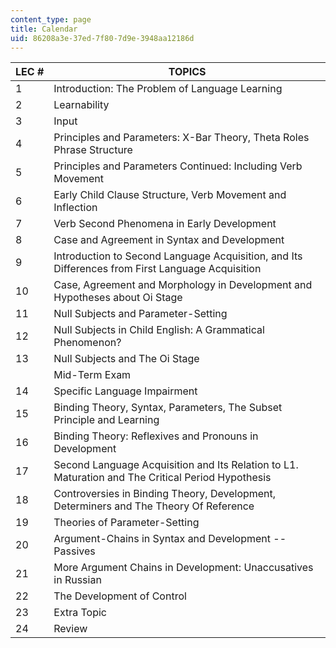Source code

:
 ```yaml
---
content_type: page
title: Calendar
uid: 86208a3e-37ed-7f80-7d9e-3948aa12186d
---
```


| LEC # | TOPICS |
| --- | --- |
| 1 | Introduction: The Problem of Language Learning |
| 2 | Learnability |
| 3 | Input |
| 4 | Principles and Parameters: X-Bar Theory, Theta Roles Phrase Structure |
| 5 | Principles and Parameters Continued: Including Verb Movement |
| 6 | Early Child Clause Structure, Verb Movement and Inflection |
| 7 | Verb Second Phenomena in Early Development |
| 8 | Case and Agreement in Syntax and Development |
| 9 | Introduction to Second Language Acquisition, and Its Differences from First Language Acquisition |
| 10 | Case, Agreement and Morphology in Development and Hypotheses about Oi Stage |
| 11 | Null Subjects and Parameter-Setting |
| 12 | Null Subjects in Child English: A Grammatical Phenomenon? |
| 13 | Null Subjects and The Oi Stage |
| &nbsp; | Mid-Term Exam |
| 14 | Specific Language Impairment |
| 15 | Binding Theory, Syntax, Parameters, The Subset Principle and Learning |
| 16 | Binding Theory: Reflexives and Pronouns in Development |
| 17 | Second Language Acquisition and Its Relation to L1. Maturation and The Critical Period Hypothesis |
| 18 | Controversies in Binding Theory, Development, Determiners and The Theory Of Reference |
| 19 | Theories of Parameter-Setting |
| 20 | Argument-Chains in Syntax and Development -- Passives |
| 21 | More Argument Chains in Development: Unaccusatives in Russian |
| 22 | The Development of Control |
| 23 | Extra Topic |
| 24 | Review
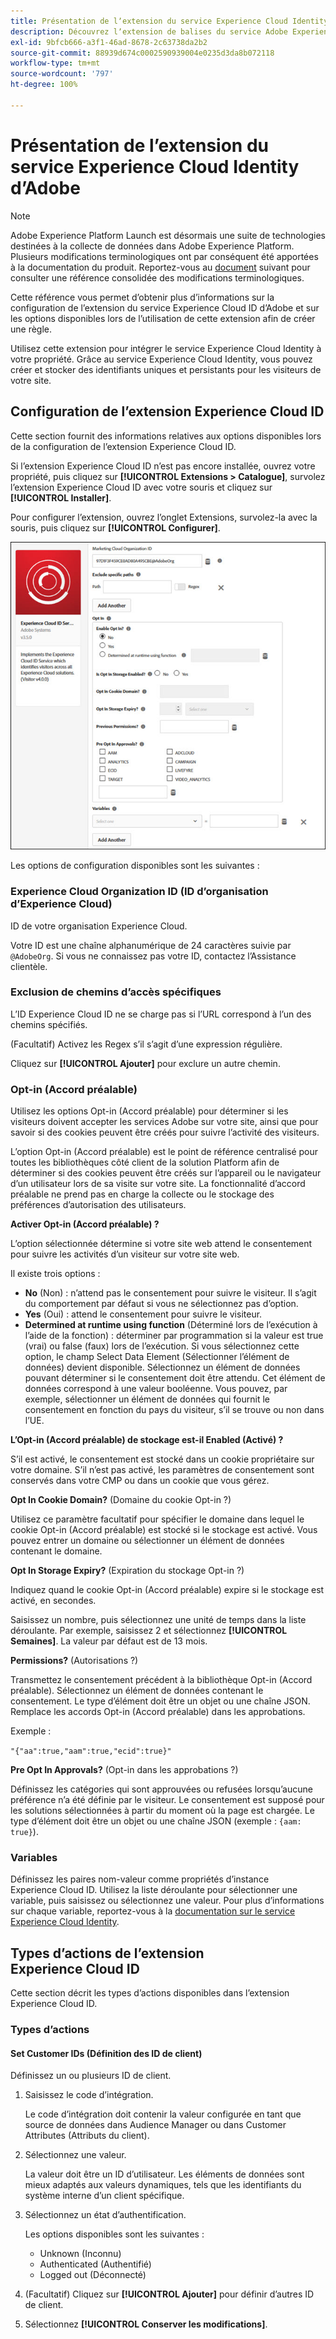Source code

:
 ```yaml
---
title: Présentation de lʼextension du service Experience Cloud Identity dʼAdobe
description: Découvrez lʼextension de balises du service Adobe Experience Cloud Identity dans Adobe Experience Platform.
exl-id: 9bfcb666-a3f1-46ad-8678-2c63738da2b2
source-git-commit: 88939d674c0002590939004e0235d3da8b072118
workflow-type: tm+mt
source-wordcount: '797'
ht-degree: 100%

---
```


# Présentation de lʼextension du service Experience Cloud Identity dʼAdobe

>[!NOTE]
>
>Adobe Experience Platform Launch est désormais une suite de technologies destinées à la collecte de données dans Adobe Experience Platform. Plusieurs modifications terminologiques ont par conséquent été apportées à la documentation du produit. Reportez-vous au [document](../../../term-updates.md) suivant pour consulter une référence consolidée des modifications terminologiques.

Cette référence vous permet dʼobtenir plus dʼinformations sur la configuration de lʼextension du service Experience Cloud ID dʼAdobe et sur les options disponibles lors de lʼutilisation de cette extension afin de créer une règle.

Utilisez cette extension pour intégrer le service Experience Cloud Identity à votre propriété. Grâce au service Experience Cloud Identity, vous pouvez créer et stocker des identifiants uniques et persistants pour les visiteurs de votre site.

## Configuration de l’extension Experience Cloud ID

Cette section fournit des informations relatives aux options disponibles lors de la configuration de l’extension Experience Cloud ID.

Si lʼextension Experience Cloud ID nʼest pas encore installée, ouvrez votre propriété, puis cliquez sur **[!UICONTROL Extensions > Catalogue]**, survolez lʼextension Experience Cloud ID avec votre souris et cliquez sur **[!UICONTROL Installer]**.

Pour configurer l’extension, ouvrez l’onglet Extensions, survolez-la avec la souris, puis cliquez sur **[!UICONTROL Configurer]**.

![](../../../images/optin.jpg)

Les options de configuration disponibles sont les suivantes :

### Experience Cloud Organization ID (ID d’organisation d’Experience Cloud)

ID de votre organisation Experience Cloud.

Votre ID est une chaîne alphanumérique de 24 caractères suivie par `@AdobeOrg`. Si vous ne connaissez pas votre ID, contactez l’Assistance clientèle.

### Exclusion de chemins d’accès spécifiques

L’ID Experience Cloud ID ne se charge pas si l’URL correspond à l’un des chemins spécifiés.

(Facultatif) Activez les Regex s’il s’agit d’une expression régulière.

Cliquez sur **[!UICONTROL Ajouter]** pour exclure un autre chemin.

### Opt-in (Accord préalable)

Utilisez les options Opt-in (Accord préalable) pour déterminer si les visiteurs doivent accepter les services Adobe sur votre site, ainsi que pour savoir si des cookies peuvent être créés pour suivre l’activité des visiteurs.

L’option Opt-in (Accord préalable) est le point de référence centralisé pour toutes les bibliothèques côté client de la solution Platform afin de déterminer si des cookies peuvent être créés sur l’appareil ou le navigateur d’un utilisateur lors de sa visite sur votre site. La fonctionnalité d’accord préalable ne prend pas en charge la collecte ou le stockage des préférences d’autorisation des utilisateurs.

**Activer Opt-in (Accord préalable) ?**

L’option sélectionnée détermine si votre site web attend le consentement pour suivre les activités d’un visiteur sur votre site web.

Il existe trois options :

* **No** (Non) : n’attend pas le consentement pour suivre le visiteur. Il s’agit du comportement par défaut si vous ne sélectionnez pas d’option.
* **Yes** (Oui) : attend le consentement pour suivre le visiteur.
* **Determined at runtime using function** (Déterminé lors de l’exécution à l’aide de la fonction) : déterminer par programmation si la valeur est true (vrai) ou false (faux) lors de l’exécution. Si vous sélectionnez cette option, le champ Select Data Element (Sélectionner l’élément de données) devient disponible. Sélectionnez un élément de données pouvant déterminer si le consentement doit être attendu. Cet élément de données correspond à une valeur booléenne. Vous pouvez, par exemple, sélectionner un élément de données qui fournit le consentement en fonction du pays du visiteur, s’il se trouve ou non dans l’UE.

**L’Opt-in (Accord préalable) de stockage est-il Enabled (Activé) ?**

S’il est activé, le consentement est stocké dans un cookie propriétaire sur votre domaine. S’il n’est pas activé, les paramètres de consentement sont conservés dans votre CMP ou dans un cookie que vous gérez.

**Opt In Cookie Domain?** (Domaine du cookie Opt-in ?)

Utilisez ce paramètre facultatif pour spécifier le domaine dans lequel le cookie Opt-in (Accord préalable) est stocké si le stockage est activé. Vous pouvez entrer un domaine ou sélectionner un élément de données contenant le domaine.

**Opt In Storage Expiry?** (Expiration du stockage Opt-in ?)

Indiquez quand le cookie Opt-in (Accord préalable) expire si le stockage est activé, en secondes.

Saisissez un nombre, puis sélectionnez une unité de temps dans la liste déroulante. Par exemple, saisissez 2 et sélectionnez **[!UICONTROL Semaines]**. La valeur par défaut est de 13 mois.

**Permissions?** (Autorisations ?)

Transmettez le consentement précédent à la bibliothèque Opt-in (Accord préalable). Sélectionnez un élément de données contenant le consentement. Le type d’élément doit être un objet ou une chaîne JSON. Remplace les accords Opt-in (Accord préalable) dans les approbations.

Exemple :

`"{"aa":true,"aam":true,"ecid":true}"`

**Pre Opt In Approvals?** (Opt-in dans les approbations ?)

Définissez les catégories qui sont approuvées ou refusées lorsqu’aucune préférence n’a été définie par le visiteur. Le consentement est supposé pour les solutions sélectionnées à partir du moment où la page est chargée. Le type d’élément doit être un objet ou une chaîne JSON (exemple : `{aam: true}`).

### Variables

Définissez les paires nom-valeur comme propriétés d’instance Experience Cloud ID. Utilisez la liste déroulante pour sélectionner une variable, puis saisissez ou sélectionnez une valeur. Pour plus dʼinformations sur chaque variable, reportez-vous à la [documentation sur le service Experience Cloud Identity](https://experiencecloud.adobe.com/resources/help/fr_FR/mcvid/mcvid-overview.html).

## Types d’actions de l’extension Experience Cloud ID

Cette section décrit les types d’actions disponibles dans l’extension Experience Cloud ID.

### Types d’actions

#### Set Customer IDs (Définition des ID de client)

Définissez un ou plusieurs ID de client.

1. Saisissez le code d’intégration.

   Le code d’intégration doit contenir la valeur configurée en tant que source de données dans Audience Manager ou dans Customer Attributes (Attributs du client).

1. Sélectionnez une valeur.

   La valeur doit être un ID d’utilisateur. Les éléments de données sont mieux adaptés aux valeurs dynamiques, tels que les identifiants du système interne d’un client spécifique.

1. Sélectionnez un état d’authentification.

   Les options disponibles sont les suivantes :

   * Unknown (Inconnu)
   * Authenticated (Authentifié)
   * Logged out (Déconnecté)

1. (Facultatif) Cliquez sur **[!UICONTROL Ajouter]** pour définir dʼautres ID de client.
1. Sélectionnez **[!UICONTROL Conserver les modifications]**.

_YOUR OBJECTIVE_. Copy each line above that contains the word "Syntax".

_PROBLEM SOLUTION_.
| 8 | Case and Agreement in Syntax and Development |
| 15 | Binding Theory, Syntax, Parameters, The Subset Principle and Learning |
| 20 | Argument-Chains in Syntax and Development -- Passives |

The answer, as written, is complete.